▶ [WORK ITEM] Locate, in the data below, the line that contains "As you have" and the line that contains "global logger again."; reproduce exactly those two lines and every line between them, nothing more.

[Saved entries]
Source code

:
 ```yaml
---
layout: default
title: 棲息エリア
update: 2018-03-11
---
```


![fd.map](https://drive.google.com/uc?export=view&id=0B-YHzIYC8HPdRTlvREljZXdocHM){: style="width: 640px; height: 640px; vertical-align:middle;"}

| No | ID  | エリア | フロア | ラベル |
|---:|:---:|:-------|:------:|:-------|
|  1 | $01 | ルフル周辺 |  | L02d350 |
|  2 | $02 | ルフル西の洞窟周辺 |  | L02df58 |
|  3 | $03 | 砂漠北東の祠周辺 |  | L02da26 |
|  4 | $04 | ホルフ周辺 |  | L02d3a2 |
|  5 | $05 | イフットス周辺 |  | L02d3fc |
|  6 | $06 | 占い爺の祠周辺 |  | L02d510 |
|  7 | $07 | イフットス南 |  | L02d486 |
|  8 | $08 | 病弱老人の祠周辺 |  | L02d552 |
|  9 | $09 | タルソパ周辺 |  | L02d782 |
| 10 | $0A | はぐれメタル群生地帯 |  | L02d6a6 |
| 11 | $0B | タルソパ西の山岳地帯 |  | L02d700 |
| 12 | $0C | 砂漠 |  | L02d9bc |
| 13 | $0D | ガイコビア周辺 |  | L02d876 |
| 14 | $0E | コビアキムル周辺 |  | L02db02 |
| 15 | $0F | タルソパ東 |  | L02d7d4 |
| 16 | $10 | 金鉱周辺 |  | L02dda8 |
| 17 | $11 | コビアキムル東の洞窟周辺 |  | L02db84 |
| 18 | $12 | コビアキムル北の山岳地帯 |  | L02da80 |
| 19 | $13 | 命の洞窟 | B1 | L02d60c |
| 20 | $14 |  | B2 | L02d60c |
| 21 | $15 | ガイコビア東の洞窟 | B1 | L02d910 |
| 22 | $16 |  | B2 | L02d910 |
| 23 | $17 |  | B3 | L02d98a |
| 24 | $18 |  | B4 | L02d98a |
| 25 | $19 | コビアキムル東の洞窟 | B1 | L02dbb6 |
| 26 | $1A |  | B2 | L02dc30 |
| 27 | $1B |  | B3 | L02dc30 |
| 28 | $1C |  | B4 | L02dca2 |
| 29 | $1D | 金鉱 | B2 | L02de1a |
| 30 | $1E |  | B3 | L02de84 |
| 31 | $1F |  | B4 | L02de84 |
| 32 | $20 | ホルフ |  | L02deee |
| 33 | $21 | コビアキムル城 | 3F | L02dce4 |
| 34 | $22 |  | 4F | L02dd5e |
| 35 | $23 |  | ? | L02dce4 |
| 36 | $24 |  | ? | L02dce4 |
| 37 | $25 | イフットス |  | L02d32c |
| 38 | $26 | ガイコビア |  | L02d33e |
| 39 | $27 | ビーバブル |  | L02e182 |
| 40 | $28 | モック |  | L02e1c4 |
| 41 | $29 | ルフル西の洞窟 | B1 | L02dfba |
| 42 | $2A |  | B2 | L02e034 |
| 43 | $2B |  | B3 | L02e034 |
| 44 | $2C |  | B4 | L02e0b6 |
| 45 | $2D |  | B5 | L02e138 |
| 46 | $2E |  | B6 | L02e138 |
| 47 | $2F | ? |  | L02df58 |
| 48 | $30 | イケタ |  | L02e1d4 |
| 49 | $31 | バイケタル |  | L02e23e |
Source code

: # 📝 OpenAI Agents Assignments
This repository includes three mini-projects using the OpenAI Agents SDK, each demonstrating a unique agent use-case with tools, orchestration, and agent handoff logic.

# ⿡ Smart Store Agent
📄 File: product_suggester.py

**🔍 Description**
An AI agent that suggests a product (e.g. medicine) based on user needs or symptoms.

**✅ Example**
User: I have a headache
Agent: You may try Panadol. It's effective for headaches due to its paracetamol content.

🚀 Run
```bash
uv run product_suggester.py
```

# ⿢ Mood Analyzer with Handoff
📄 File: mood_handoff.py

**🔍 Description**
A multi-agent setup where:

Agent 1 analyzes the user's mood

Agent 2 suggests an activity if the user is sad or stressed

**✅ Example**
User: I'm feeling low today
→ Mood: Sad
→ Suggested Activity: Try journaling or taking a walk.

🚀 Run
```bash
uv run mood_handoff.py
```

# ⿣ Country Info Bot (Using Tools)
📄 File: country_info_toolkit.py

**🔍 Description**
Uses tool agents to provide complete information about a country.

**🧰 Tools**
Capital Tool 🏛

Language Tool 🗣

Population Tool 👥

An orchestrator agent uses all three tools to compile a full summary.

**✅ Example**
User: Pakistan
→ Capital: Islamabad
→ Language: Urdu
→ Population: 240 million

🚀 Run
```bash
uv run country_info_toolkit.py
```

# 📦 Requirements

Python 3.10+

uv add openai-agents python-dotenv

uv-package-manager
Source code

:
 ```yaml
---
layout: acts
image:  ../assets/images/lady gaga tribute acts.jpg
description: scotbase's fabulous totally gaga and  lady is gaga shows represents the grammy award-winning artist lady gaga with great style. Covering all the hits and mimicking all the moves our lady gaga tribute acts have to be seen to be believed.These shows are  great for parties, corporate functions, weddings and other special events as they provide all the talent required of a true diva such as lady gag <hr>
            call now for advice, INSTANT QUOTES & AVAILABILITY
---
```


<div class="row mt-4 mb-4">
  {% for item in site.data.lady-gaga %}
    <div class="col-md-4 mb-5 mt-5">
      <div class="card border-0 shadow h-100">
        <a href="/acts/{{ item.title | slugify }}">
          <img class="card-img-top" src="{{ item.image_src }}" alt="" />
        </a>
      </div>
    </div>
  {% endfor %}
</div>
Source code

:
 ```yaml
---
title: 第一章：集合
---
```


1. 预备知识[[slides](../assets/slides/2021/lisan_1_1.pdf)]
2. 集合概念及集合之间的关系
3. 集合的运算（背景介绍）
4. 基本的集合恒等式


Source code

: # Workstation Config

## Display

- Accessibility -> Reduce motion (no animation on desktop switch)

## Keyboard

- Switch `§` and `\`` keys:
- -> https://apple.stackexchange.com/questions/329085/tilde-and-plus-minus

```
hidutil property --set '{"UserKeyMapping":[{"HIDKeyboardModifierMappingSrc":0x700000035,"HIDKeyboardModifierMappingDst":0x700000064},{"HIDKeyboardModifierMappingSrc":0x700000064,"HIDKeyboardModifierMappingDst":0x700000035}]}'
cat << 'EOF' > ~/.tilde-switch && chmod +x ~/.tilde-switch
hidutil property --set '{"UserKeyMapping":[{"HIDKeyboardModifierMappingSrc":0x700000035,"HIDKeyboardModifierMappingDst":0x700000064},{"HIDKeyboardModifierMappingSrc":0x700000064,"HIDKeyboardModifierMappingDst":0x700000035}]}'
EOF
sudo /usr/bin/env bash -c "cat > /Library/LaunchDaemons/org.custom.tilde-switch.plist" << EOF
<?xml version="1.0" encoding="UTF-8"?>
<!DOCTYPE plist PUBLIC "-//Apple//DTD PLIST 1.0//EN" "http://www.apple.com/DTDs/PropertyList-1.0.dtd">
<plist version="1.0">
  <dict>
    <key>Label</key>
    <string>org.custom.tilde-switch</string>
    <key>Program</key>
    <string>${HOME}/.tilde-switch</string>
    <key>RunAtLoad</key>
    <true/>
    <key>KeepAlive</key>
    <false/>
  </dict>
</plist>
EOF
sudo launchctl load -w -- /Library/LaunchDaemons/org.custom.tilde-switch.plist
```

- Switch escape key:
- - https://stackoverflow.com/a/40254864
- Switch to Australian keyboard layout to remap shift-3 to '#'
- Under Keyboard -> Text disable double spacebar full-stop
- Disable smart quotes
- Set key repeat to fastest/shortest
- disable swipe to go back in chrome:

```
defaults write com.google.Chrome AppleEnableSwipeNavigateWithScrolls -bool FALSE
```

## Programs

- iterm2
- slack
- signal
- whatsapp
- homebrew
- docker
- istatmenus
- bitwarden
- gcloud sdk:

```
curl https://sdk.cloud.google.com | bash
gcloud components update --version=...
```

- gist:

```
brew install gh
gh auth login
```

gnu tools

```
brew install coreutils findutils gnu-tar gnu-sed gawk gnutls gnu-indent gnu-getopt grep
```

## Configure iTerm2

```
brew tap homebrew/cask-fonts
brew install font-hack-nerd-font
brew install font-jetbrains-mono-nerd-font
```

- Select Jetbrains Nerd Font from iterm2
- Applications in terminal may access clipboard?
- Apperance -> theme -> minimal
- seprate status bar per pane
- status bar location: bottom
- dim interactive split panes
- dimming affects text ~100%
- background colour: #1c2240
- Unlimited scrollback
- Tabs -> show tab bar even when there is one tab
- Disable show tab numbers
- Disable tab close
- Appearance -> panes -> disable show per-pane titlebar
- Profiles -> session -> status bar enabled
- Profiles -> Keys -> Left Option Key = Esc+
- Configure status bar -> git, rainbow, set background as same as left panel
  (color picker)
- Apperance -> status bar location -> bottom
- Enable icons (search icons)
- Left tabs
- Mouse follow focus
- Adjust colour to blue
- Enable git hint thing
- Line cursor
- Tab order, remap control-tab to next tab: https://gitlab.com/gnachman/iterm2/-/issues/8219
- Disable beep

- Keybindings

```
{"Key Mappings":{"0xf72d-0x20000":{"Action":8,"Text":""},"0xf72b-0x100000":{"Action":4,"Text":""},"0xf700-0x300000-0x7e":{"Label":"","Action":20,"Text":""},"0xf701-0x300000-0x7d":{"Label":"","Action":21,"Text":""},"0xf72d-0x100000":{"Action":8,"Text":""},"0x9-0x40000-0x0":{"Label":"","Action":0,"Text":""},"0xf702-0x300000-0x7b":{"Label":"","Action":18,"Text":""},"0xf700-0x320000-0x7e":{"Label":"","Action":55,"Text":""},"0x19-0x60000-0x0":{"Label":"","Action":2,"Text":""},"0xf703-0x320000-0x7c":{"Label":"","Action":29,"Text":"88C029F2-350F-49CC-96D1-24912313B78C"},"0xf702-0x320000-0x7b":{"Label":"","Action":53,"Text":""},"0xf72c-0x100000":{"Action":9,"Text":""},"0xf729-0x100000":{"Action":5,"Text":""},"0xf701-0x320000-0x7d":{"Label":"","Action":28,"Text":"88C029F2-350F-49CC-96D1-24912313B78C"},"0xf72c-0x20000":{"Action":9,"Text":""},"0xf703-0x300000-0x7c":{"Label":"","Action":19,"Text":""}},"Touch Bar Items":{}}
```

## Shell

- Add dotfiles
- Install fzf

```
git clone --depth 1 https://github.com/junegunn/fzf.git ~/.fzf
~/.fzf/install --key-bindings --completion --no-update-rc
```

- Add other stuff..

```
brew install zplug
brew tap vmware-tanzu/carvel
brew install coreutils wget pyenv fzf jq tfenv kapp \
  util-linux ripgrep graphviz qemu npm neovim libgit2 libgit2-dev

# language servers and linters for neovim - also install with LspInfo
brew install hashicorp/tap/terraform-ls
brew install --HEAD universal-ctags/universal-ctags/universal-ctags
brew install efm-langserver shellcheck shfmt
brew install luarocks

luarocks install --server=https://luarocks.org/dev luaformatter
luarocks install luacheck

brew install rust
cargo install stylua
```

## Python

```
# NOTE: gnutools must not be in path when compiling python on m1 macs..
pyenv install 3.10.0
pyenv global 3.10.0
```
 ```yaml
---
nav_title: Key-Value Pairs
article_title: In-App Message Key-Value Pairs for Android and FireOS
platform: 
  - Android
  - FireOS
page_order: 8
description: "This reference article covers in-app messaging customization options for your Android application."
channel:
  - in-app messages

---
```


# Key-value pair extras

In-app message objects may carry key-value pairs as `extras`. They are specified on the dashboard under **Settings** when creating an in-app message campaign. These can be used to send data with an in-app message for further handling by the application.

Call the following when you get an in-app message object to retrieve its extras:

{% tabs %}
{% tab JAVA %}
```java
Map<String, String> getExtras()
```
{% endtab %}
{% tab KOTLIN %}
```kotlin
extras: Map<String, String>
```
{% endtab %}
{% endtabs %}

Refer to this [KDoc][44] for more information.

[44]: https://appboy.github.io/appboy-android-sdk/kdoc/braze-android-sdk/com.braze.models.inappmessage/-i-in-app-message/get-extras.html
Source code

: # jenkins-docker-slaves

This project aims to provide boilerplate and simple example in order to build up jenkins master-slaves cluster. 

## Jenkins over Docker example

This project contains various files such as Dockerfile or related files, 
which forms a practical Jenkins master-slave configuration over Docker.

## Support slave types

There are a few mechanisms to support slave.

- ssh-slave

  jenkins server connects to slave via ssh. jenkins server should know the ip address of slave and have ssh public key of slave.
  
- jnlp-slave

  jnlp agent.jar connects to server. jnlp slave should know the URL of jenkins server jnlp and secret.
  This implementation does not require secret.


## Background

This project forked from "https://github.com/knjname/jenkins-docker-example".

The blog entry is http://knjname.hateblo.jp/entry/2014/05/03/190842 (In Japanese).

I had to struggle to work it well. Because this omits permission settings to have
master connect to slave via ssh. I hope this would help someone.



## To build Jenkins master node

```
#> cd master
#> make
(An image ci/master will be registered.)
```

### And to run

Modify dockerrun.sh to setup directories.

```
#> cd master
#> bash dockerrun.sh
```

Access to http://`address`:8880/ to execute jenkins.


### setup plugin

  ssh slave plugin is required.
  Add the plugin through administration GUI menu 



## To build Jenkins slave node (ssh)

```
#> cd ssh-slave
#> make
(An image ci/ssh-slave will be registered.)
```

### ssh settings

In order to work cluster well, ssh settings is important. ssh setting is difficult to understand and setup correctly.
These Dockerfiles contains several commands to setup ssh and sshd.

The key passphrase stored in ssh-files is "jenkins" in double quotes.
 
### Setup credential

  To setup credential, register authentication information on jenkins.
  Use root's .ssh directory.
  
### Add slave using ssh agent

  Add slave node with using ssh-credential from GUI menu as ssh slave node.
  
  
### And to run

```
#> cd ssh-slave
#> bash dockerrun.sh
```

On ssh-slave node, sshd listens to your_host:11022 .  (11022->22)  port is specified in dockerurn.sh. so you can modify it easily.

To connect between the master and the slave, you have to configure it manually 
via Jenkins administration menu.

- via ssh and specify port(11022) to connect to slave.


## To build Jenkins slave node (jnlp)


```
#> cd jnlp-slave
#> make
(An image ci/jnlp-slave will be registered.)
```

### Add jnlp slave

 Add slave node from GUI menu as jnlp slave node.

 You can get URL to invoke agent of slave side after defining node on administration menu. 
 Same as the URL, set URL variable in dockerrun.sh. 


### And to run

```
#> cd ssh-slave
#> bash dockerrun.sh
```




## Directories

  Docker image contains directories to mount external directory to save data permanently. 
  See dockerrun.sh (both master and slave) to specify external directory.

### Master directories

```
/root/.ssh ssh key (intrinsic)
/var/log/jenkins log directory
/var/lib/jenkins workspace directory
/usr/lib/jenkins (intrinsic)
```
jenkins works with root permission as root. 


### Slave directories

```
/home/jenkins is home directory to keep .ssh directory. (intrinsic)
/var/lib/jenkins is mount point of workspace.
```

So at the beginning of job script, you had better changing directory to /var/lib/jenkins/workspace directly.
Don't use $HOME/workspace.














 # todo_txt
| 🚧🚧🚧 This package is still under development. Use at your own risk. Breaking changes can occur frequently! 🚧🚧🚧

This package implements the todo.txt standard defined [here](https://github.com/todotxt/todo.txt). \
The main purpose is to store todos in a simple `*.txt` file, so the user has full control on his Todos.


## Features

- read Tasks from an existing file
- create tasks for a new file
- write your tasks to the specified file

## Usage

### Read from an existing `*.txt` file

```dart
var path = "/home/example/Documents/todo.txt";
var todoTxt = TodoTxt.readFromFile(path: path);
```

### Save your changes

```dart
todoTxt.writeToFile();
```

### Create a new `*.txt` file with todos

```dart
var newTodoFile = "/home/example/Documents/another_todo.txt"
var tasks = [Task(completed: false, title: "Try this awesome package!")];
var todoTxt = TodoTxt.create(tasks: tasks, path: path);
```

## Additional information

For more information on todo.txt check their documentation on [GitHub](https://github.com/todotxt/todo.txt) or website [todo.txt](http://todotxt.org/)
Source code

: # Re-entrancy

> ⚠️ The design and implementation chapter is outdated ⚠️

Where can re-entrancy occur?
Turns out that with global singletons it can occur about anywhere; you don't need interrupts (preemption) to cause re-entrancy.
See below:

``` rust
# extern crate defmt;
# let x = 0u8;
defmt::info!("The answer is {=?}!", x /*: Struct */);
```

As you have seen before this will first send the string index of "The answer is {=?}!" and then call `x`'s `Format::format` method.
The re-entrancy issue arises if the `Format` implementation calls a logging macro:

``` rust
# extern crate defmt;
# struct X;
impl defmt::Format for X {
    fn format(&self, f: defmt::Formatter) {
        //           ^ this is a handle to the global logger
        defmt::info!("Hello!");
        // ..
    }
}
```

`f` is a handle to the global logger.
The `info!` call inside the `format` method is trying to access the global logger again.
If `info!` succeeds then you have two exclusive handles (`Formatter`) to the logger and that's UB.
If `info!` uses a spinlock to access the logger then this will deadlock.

▶ [SOLUTION BELOW]
As you have seen before this will first send the string index of "The answer is {=?}!" and then call `x`'s `Format::format` method.
The re-entrancy issue arises if the `Format` implementation calls a logging macro:

``` rust
# extern crate defmt;
# struct X;
impl defmt::Format for X {
    fn format(&self, f: defmt::Formatter) {
        //           ^ this is a handle to the global logger
        defmt::info!("Hello!");
        // ..
    }
}
```

`f` is a handle to the global logger.
The `info!` call inside the `format` method is trying to access the global logger again.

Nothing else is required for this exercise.